Exercise objective
The line holding "Latest Updates Applied.</span></span>" is the last one to output; start at the first line of the data, keep every line in between exactly, and leave out pictures.

Task data
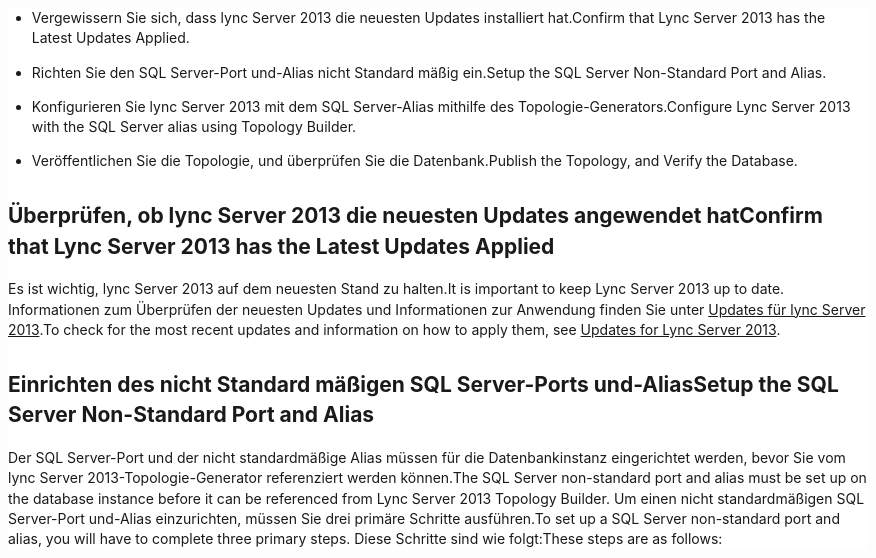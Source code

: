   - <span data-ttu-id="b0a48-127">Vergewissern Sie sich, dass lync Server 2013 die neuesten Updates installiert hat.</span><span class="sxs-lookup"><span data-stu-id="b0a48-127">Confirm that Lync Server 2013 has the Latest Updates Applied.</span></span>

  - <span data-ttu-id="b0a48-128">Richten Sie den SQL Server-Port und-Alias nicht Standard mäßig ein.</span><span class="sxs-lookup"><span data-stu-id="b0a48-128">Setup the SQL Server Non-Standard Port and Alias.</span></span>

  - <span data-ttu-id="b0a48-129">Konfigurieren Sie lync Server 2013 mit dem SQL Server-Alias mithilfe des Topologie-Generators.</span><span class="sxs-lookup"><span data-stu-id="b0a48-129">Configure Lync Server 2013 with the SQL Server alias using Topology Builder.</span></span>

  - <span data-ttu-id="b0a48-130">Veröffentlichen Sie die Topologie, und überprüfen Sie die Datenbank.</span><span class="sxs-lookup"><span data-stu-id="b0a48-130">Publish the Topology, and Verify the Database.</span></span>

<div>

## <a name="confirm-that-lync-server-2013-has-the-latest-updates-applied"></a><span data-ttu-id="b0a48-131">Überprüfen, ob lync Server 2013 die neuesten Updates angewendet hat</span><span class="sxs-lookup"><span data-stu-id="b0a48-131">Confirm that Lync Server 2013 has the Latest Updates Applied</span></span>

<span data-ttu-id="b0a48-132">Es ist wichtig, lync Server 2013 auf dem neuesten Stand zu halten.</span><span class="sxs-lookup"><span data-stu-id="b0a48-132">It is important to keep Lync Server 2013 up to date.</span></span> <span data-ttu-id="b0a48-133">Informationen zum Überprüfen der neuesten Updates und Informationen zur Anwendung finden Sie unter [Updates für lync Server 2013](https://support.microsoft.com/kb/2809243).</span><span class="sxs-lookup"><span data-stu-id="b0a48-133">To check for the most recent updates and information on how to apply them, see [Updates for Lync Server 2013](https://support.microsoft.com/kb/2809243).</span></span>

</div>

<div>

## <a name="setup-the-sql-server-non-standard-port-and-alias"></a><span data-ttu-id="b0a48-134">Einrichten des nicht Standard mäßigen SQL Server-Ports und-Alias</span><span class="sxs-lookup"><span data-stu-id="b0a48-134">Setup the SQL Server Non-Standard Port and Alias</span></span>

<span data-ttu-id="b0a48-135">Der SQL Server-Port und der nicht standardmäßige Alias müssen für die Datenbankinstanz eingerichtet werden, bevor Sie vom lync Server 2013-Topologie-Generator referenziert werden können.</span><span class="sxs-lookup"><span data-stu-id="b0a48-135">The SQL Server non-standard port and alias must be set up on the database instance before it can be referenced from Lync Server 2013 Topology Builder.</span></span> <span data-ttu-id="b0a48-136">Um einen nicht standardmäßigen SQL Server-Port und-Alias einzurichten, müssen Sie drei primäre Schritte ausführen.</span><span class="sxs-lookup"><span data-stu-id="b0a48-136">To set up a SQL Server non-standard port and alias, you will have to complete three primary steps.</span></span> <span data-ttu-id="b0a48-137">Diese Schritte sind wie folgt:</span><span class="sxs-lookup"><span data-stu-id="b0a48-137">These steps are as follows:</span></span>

Exercise output
Source code

:   - <span data-ttu-id="b0a48-127">Vergewissern Sie sich, dass lync Server 2013 die neuesten Updates installiert hat.</span><span class="sxs-lookup"><span data-stu-id="b0a48-127">Confirm that Lync Server 2013 has the Latest Updates Applied.</span></span>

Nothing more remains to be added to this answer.